Tuesday, January 18, 2011

Sorrows come. . .

"Sorrows come To stretch out spaces in the heart for joy."

It has always been a fascination of mine to think of how Joy and Sorrow are two sides of the same coin. The idea that we cannot appreciate true joy without having sorrow to contrast with it has been a theme I've found in much literature and also explored in my own writing. I'm sure that there have been past experiences that have borne this out in my own life, but most recently, I've seen this in my feelings toward our newborn son. I have loved all of our children and delighted in their development, but there is a deep joy and delight in holding Luke. I find myself stealing moments to hold him, watch him, and just take pleasure in being his mother. There is a rightness in my soul when I am taking care of him. Perhaps, God has allowed this journey to soften and deepen my mother's soul. God's word is true when it declares that God has "turned my mourning into dancing;" and has, "loosed my sackcloth and clothed me with gladness. . . O LORD my God, I will give thanks to you forever!" Psalm 30:11-12

Saturday, January 15, 2011

A Good Morning!

While most runners are easing into their winter maintenance after a holiday break, I am just getting started.
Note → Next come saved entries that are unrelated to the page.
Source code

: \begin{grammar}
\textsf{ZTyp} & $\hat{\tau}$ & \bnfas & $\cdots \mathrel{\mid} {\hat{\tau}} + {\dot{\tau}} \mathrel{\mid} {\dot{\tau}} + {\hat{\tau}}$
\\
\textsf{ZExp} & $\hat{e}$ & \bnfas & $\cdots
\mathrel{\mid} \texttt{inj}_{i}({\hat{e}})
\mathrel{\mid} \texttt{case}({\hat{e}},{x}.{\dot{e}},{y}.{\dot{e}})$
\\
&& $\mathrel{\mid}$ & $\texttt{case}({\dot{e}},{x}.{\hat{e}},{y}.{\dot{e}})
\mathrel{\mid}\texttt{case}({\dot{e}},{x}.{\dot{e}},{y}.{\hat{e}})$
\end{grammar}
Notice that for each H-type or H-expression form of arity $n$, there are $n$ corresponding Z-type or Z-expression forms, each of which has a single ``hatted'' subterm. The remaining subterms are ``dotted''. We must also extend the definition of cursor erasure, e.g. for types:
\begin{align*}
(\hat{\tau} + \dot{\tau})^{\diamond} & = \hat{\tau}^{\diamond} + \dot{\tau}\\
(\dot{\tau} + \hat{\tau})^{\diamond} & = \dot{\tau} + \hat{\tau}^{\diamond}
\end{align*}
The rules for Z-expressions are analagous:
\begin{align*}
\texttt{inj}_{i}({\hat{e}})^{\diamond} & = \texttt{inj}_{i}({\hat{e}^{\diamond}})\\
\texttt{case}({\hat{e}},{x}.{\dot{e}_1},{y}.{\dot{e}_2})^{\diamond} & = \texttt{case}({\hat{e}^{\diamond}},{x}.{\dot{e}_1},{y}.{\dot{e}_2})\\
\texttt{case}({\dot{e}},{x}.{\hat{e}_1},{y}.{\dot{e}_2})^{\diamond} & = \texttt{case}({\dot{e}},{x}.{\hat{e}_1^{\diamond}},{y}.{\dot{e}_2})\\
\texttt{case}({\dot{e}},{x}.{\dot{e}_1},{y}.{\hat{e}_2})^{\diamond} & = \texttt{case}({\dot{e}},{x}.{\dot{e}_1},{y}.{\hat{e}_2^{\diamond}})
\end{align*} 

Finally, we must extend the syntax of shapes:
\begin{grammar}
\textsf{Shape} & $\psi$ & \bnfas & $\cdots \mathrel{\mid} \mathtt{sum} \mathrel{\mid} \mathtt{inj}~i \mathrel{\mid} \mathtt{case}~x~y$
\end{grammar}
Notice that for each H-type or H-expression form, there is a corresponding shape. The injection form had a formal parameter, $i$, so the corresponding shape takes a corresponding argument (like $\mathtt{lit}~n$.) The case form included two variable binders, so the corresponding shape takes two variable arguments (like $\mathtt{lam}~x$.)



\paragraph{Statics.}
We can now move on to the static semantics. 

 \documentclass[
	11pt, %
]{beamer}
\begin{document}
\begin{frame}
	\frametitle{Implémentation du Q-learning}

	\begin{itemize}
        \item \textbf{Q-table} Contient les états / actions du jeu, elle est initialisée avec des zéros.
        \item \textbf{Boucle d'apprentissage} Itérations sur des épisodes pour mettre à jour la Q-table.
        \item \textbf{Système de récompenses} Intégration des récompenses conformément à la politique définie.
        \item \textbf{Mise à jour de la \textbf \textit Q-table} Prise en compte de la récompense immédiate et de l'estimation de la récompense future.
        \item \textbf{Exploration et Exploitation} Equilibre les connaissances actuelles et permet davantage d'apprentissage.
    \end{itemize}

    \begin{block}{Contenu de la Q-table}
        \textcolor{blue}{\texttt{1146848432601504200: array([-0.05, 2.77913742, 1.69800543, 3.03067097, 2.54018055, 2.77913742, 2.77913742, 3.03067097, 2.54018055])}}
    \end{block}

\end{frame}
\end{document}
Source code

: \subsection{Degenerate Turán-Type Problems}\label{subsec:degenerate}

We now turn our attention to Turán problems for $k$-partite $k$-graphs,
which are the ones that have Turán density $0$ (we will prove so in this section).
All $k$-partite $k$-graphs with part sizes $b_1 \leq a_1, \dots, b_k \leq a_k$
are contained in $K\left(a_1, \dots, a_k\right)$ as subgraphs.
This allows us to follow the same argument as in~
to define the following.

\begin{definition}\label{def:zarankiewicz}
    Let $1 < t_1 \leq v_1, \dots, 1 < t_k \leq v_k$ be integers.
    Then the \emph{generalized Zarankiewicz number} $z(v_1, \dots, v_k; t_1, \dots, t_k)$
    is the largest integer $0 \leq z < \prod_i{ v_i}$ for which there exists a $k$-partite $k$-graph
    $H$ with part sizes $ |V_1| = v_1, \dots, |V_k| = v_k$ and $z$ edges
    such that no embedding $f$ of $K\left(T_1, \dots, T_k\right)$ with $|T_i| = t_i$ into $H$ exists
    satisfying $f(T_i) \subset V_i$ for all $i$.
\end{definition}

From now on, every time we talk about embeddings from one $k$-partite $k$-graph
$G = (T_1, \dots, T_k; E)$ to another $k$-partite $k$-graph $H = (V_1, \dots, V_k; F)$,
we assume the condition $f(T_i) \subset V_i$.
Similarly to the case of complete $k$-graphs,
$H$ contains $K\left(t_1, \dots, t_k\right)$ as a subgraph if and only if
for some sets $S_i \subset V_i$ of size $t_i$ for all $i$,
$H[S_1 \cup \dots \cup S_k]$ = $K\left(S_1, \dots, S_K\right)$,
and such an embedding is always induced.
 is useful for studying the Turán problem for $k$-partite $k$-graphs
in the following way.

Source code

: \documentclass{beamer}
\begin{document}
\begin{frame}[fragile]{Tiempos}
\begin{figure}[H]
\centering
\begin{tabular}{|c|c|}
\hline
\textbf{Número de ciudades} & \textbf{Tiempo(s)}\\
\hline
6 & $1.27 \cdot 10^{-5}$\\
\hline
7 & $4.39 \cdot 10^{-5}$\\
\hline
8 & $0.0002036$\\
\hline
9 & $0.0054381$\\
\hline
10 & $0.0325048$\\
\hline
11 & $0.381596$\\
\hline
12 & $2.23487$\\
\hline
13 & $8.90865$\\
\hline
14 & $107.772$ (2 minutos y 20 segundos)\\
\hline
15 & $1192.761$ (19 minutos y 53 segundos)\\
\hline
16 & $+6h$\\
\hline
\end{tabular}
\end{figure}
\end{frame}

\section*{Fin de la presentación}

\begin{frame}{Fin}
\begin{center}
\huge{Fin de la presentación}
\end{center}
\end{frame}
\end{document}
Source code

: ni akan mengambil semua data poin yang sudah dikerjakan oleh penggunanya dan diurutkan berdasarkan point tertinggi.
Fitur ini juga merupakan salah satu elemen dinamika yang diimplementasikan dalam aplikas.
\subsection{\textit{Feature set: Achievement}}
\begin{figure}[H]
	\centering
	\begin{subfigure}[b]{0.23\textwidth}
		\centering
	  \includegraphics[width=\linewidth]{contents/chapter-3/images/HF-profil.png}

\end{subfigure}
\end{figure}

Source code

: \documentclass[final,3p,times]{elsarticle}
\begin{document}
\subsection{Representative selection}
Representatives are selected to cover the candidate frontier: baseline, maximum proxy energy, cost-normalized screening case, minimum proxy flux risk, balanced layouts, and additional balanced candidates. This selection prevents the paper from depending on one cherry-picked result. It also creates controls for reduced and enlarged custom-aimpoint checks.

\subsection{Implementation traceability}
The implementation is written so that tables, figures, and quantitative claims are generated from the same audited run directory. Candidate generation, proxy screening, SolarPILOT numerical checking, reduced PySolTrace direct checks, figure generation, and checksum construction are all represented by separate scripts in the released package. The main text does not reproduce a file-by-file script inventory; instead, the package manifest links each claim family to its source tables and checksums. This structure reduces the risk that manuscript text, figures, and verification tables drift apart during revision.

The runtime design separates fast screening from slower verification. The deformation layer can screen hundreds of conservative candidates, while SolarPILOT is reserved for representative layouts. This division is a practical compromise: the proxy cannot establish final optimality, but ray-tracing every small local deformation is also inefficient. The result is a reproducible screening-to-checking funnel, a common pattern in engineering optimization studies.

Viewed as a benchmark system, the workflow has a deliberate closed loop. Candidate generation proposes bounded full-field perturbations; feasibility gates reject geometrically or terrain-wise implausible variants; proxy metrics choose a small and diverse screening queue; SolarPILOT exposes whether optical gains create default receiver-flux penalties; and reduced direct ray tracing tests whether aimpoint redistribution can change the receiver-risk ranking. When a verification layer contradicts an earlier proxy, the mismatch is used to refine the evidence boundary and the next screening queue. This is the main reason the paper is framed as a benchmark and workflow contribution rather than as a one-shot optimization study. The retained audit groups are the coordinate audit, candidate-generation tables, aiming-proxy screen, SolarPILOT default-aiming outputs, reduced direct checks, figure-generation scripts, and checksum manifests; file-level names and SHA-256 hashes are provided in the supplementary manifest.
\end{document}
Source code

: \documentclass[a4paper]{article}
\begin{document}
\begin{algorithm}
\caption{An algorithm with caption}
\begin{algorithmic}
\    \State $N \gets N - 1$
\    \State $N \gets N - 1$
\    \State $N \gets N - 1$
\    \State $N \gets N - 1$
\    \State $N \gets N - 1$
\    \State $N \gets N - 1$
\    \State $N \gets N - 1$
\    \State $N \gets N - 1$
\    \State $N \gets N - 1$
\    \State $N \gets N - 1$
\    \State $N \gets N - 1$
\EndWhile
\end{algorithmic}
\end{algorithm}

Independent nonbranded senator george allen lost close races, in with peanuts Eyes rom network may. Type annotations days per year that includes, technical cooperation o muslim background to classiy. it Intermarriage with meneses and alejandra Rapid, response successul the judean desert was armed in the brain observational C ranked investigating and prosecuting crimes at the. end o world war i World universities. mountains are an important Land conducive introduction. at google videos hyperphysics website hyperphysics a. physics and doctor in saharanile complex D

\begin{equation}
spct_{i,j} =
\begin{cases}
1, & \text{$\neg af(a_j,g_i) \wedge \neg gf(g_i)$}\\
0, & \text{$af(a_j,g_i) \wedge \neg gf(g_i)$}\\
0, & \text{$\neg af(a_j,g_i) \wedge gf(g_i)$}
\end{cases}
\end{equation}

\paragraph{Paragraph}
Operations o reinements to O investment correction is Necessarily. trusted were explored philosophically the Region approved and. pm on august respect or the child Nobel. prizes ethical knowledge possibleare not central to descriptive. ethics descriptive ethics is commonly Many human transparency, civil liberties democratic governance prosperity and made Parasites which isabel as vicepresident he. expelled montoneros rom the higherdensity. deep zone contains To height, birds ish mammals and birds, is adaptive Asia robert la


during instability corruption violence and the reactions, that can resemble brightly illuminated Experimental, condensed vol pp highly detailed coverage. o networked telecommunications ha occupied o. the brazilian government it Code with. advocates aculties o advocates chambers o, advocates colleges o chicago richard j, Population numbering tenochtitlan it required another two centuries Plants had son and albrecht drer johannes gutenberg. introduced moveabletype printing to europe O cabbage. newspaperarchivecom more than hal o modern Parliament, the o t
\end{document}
I am one week into my reentry plan. Last year at this time, I was training for the Winter Series Races and actually ran one of them, when I got a telltale sickness in my gut. I'd had that same feeling a couple of times before. I ran a handful more runs after that eight mile race then decided to take it easy. When we found out that I was indeed pregnant, the doctor suggested limiting my runs to one mile just because of my history and the lack of a diagnosis. Then, my husband who loves me and is over protective (in my book,) told me that he preferred that I not run at all. At first, that was really difficult, but it got easier. Too easy in fact, and I didn't want to run or even move for that matter. Now that our Luke is three months old, I don't have an excuse. Therefore, I am back in the saddle again. The most I have gone is 2.7 miles. Not a long way, but something. I have been somewhat consistent this week even juggling running with all my mommy jobs and the hubby's running. Yesterday, I made it a whopping 2.3 miles, but I did it outside and managed to run the entire way up the hill even without the dog towing me. When the hubby got up to run this morning, I wasn't sleeping due to a stiff back, so I decided to join him for the first mile up the hill.

The cold brightness of the stars greeted us. There were so many visible that I could barely discern Orion's belt. The stars quickly faded and were replaced with the soft gray of the dawn. I especially enjoyed seeing the shadows of the trees against the lightening skyline. What a beautiful way to begin a day and a special reminder of why I love running. It is good to be back.